Munich-based graphic design studio Bureau Mirko Borsche has held a constant place on our radar with its ever-growing portfolio of projects, its communication-focused design and its bold, striking aesthetic.
This year, the studio has applied its design expertise to the promotion of fine art with its creation of an identity for the Venice Pavilion which could, in turn, embody the concept of the Venice Biennale as a whole.
Founder of the studio, Mirko Borsche, tells us how the project came about: “Stelios Kois, a Greek architect who co-curated the space, asked us to be part of the Pavilion. We knew him from another project and we knew he would give us enough space to create something challenging. The Venice Pavilion invited our studio to contribute as an artist.

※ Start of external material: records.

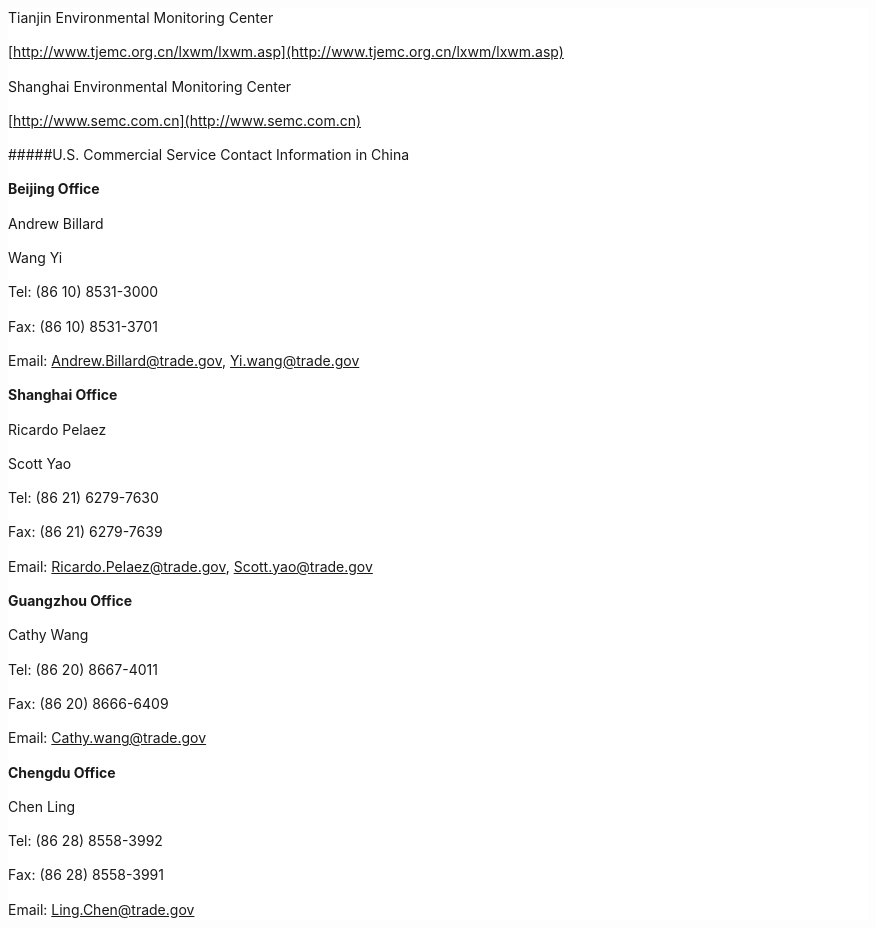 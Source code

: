 

Tianjin Environmental Monitoring Center  

[http://www.tjemc.org.cn/lxwm/lxwm.asp](http://www.tjemc.org.cn/lxwm/lxwm.asp)  



Shanghai Environmental Monitoring Center  

[http://www.semc.com.cn](http://www.semc.com.cn)  



#####U.S. Commercial Service Contact Information in China



**Beijing Office**  

Andrew Billard  

Wang Yi  

Tel: (86 10) 8531-3000  

Fax: (86 10) 8531-3701  

Email: [Andrew.Billard@trade.gov](mailto:Andrew.Billard@trade.gov), [Yi.wang@trade.gov](mailto:Yi.wang@trade.gov)  



**Shanghai Office**  

Ricardo Pelaez  

Scott Yao  

Tel: (86 21) 6279-7630  

Fax: (86 21) 6279-7639  

Email: [Ricardo.Pelaez@trade.gov](mailto:Ricardo.Pelaez@trade.gov), [Scott.yao@trade.gov](mailto:Scott.yao@trade.gov)  



**Guangzhou Office**  

Cathy Wang  

Tel: (86 20) 8667-4011  

Fax: (86 20) 8666-6409  

Email: [Cathy.wang@trade.gov](mailto:Cathy.wang@trade.gov)  



**Chengdu Office**  

Chen Ling  

Tel: (86 28) 8558-3992  

Fax: (86 28) 8558-3991  

Email: [Ling.Chen@trade.gov](mailto:Ling.Chen@trade.gov)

We are no artists, but we believe in graphic design as a strong tool, so we developed an identity for the Venice Pavilion which could be seen to be the identity of the whole Biennale, while also creating maximum awareness for the Pavilion of Venice. The Biennale’s theme this year is ‘Fake News’, among other topics from the interesting times we live in.”
Speaking of the core imagery and ideas that inform the studio’s design, Mirko says: “The centrepiece of our concept is the Lion of St. Mark, the symbol of Venice. Bureau Borsche created a reduced, abstract form of the lion to highlight the six boroughs of Venice in the lines of its wings. These simple geometric shapes were also used to create the secondary graphical element. The lion is everywhere in the city and easily recognisable. By making this symbol big and the information about the Pavilion small, we knew that most people would misinterpret it as the corporate identity of the Biennale, which strongly relates to the concept of fake news.”
The symbolism of the Lion of St. Mark and the geographical makeup of Venice are pervasive in the visual identity created for the Venice Pavilion, right down to Bureau Borsche’s typographic designs. “We designed an exclusive typeface which consists of mainly vertical bars, in reference to the omnipresent poles throughout Venice, and also in direct reference to the wings of the lion we designed,” Mirko explains.
These graphic elements have come together as the visual manifestation of the intersection between Venice and the arts that lies at the heart of the Biennale. As well as acting as a symbol for the Venice Pavilion, the presence of Bureau Borsche’s concept visualisation throughout the city is a celebratory emblem of the prevalence of art in Venice’s culture and history. Mirko tells us: “The graphical system is applied to many elements, like signs, posters, flags and public transport. There are also several takeaway items such as apparel, tennis balls, plastic bags and lighters which refer to the city’s strong tourist business. All these items are branded in the same way, revealing their connection to the Venice Pavilion.”
The vibrant, distinctive colouring of the design is also integrated into the very fabric of Venice, visible on buildings, in the city’s signature masks, in street stalls, in sheets that stream from washing lines hung high above the winding streets. “Our biggest aim,” Mirko says, “is to involve the people of Venice in that concept. They can either get our branded items provided by the Pavilion, make their own souvenirs, or they can download the graphic for free to create their own product. The idea is to make this symbol viral so that it floods the city, and invite everyone to be a part of the Venice Pavilion. Ultimately, the main piece is the facade, which is hand painted and is, therefore,- the main physical embodiment of the concept. It is directly at the Rialto Bridge and is seen by thousands of citizens and tourists.”